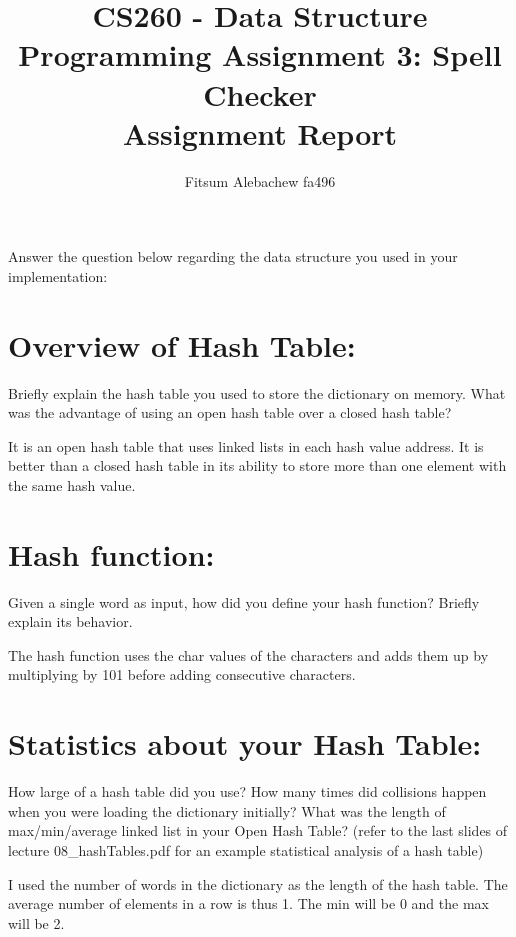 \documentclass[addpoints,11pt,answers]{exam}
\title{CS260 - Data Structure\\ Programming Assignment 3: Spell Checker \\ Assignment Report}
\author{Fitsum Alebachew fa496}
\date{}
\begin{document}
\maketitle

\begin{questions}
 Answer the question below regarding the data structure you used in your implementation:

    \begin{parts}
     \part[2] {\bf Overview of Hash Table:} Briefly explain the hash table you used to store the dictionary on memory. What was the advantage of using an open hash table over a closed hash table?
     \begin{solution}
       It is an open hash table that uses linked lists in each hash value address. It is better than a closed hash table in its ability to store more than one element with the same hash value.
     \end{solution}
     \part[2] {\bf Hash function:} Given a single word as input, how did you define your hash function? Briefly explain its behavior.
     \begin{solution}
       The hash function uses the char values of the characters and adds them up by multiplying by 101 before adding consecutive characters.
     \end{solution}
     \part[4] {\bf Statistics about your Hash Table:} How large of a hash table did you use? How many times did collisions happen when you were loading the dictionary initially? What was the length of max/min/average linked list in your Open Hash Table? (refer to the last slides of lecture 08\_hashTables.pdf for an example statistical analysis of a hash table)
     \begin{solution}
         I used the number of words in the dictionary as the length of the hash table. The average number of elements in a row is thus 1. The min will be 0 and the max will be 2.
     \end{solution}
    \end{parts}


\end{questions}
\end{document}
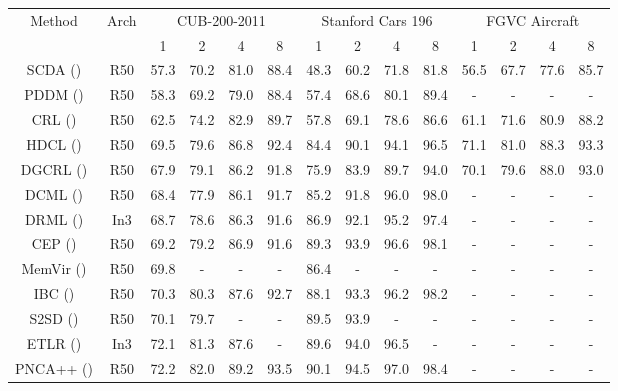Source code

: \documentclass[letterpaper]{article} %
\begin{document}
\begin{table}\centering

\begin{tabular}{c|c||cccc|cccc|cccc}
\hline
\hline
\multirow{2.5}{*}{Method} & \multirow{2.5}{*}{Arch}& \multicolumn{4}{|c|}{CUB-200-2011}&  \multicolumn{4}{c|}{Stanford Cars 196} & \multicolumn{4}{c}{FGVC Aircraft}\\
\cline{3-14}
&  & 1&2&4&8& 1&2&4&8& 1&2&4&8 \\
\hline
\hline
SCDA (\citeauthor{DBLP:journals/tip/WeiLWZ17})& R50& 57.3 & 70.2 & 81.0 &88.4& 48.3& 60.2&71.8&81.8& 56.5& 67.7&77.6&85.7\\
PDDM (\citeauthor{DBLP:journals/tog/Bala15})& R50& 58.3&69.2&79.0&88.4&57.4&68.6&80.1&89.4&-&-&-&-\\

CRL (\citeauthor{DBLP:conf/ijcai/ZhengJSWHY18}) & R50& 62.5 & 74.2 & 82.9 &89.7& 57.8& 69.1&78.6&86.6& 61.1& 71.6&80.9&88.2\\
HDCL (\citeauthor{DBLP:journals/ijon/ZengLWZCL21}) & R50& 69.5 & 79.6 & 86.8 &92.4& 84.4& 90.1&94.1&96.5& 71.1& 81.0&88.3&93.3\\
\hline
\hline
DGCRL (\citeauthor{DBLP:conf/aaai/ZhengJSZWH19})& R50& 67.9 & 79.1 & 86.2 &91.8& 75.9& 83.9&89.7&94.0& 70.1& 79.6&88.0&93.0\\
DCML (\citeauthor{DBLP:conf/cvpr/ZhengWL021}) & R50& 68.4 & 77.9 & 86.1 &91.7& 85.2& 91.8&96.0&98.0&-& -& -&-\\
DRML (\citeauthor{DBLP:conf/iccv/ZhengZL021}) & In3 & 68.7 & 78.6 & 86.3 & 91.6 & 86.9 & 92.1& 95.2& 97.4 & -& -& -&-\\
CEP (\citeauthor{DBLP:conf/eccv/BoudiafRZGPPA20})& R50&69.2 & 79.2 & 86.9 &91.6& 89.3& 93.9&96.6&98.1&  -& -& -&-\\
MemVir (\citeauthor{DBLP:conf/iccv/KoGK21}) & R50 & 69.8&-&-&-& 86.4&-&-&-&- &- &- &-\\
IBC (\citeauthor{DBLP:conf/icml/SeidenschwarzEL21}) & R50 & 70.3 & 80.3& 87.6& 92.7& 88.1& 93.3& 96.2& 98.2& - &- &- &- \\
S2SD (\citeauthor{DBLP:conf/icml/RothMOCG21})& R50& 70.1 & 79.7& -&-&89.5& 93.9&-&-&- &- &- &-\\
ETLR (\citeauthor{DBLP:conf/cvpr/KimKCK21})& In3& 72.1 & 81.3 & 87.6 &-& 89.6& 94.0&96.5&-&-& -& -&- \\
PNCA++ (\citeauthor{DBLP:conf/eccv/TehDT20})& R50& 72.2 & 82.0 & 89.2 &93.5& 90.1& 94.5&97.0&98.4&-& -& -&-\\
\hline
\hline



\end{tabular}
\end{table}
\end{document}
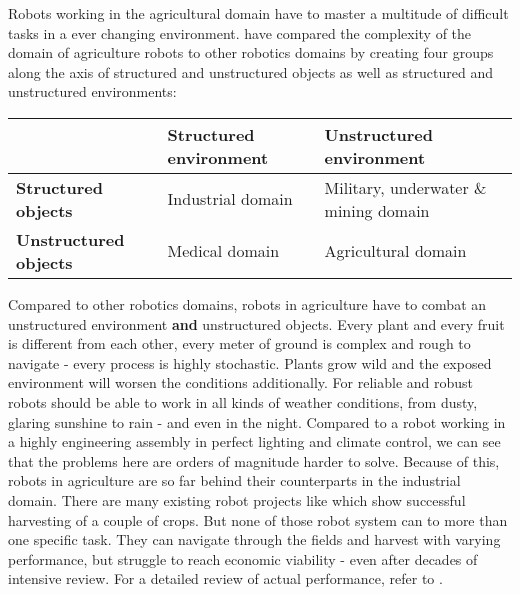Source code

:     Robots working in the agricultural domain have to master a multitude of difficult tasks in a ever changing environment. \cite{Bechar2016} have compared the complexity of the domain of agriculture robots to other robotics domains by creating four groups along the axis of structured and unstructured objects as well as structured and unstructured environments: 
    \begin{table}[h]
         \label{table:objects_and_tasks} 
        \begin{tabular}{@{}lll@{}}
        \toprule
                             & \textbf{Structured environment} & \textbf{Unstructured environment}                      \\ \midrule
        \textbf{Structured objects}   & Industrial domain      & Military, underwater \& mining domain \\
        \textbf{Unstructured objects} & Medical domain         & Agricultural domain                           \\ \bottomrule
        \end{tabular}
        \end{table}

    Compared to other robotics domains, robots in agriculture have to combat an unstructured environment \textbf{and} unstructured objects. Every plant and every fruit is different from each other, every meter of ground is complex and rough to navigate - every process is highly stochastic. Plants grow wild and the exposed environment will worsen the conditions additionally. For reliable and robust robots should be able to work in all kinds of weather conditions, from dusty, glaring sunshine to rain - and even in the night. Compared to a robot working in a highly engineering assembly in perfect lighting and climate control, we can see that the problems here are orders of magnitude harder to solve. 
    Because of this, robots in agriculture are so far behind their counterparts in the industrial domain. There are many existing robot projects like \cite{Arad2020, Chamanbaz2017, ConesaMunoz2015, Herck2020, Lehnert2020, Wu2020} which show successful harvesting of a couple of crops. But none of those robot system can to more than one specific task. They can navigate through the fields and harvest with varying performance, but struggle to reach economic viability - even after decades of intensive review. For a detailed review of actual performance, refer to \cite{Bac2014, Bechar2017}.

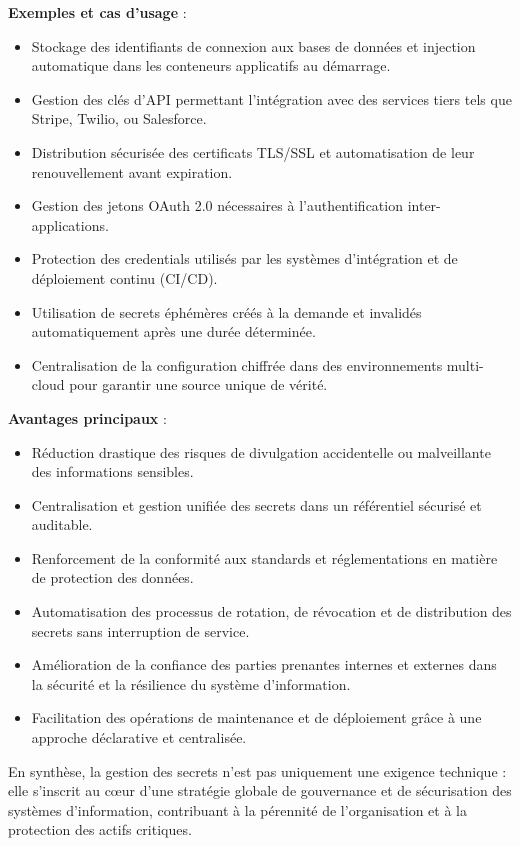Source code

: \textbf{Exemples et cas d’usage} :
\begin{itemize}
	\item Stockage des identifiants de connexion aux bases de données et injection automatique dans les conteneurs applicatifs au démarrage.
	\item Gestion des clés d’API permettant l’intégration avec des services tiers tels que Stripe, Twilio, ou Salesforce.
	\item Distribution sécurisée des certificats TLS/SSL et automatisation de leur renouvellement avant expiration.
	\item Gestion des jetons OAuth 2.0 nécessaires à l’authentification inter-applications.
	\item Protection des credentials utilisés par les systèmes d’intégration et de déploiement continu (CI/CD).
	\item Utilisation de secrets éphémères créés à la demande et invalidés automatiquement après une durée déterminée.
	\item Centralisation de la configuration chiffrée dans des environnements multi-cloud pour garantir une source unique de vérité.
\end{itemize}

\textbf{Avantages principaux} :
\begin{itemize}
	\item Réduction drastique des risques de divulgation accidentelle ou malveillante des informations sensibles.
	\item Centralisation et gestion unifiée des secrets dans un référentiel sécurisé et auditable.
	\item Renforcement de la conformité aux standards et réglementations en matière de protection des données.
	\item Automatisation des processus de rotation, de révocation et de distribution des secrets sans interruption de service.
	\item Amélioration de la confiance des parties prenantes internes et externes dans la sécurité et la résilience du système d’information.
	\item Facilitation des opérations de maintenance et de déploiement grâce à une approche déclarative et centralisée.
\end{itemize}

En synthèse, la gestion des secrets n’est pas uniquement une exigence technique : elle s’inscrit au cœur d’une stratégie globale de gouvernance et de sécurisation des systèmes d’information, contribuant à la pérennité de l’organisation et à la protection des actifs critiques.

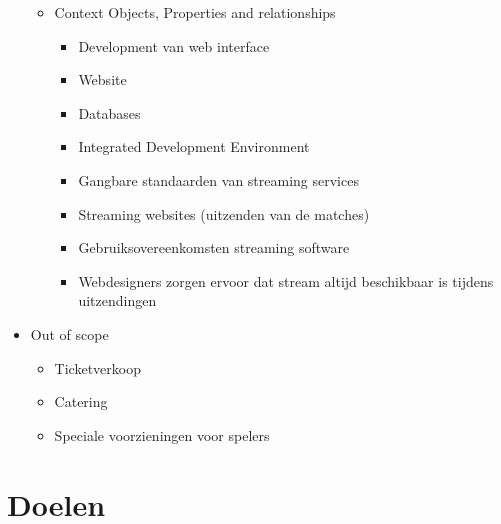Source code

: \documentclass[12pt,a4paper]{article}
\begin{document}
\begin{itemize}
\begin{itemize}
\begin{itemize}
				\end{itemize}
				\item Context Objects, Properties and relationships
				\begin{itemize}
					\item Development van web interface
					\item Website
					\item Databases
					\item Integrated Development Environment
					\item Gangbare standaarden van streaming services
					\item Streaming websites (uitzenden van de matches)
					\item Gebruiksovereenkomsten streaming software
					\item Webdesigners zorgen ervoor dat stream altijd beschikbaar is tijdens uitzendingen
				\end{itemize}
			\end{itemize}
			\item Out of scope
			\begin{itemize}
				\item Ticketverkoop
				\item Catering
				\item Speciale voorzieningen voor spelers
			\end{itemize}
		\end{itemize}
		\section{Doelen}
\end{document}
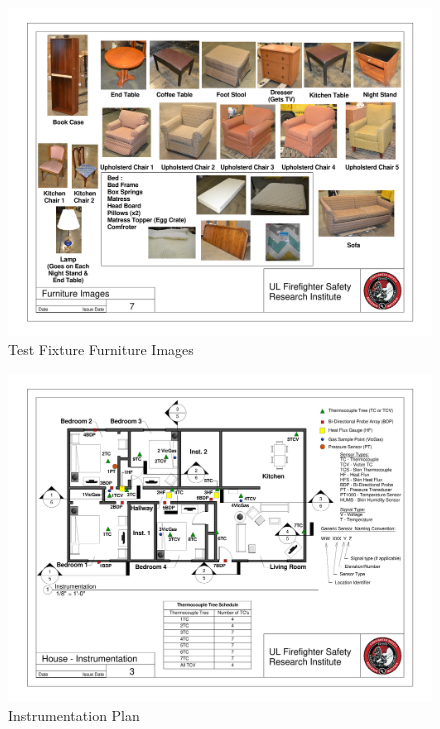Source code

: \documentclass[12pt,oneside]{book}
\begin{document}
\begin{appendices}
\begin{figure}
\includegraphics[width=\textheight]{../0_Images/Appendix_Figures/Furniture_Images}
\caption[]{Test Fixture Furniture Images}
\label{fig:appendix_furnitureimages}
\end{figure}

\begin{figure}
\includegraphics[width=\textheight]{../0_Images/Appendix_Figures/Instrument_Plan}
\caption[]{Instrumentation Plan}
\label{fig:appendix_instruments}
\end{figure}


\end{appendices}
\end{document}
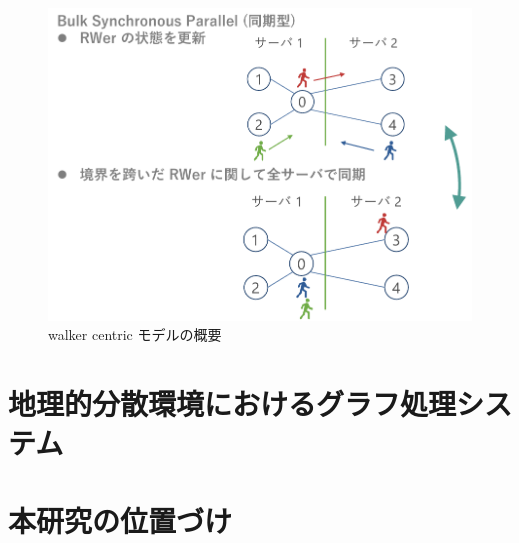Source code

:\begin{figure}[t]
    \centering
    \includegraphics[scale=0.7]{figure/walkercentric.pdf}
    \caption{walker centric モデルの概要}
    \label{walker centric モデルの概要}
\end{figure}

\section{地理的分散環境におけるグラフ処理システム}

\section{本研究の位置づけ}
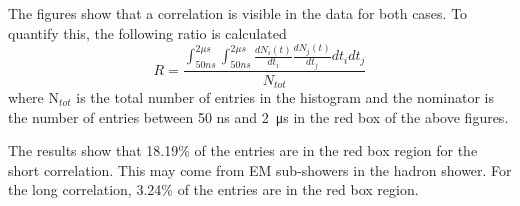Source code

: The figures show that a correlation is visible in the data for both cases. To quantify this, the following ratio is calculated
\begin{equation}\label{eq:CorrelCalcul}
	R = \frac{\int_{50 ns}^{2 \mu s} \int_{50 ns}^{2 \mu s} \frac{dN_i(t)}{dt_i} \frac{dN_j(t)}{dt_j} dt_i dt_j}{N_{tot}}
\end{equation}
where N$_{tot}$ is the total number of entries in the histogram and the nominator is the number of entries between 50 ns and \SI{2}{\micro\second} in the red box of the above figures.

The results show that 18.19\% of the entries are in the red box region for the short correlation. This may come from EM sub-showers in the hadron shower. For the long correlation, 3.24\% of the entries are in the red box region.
####
_Problem to work on_
Copy out, from the listing above, every line that contains the string "icml".

_Response to this task_
IBC (\citeauthor{DBLP:conf/icml/SeidenschwarzEL21}) & R50 & 70.3 & 80.3& 87.6& 92.7& 88.1& 93.3& 96.2& 98.2& - &- &- &- \\
S2SD (\citeauthor{DBLP:conf/icml/RothMOCG21})& R50& 70.1 & 79.7& -&-&89.5& 93.9&-&-&- &- &- &-\\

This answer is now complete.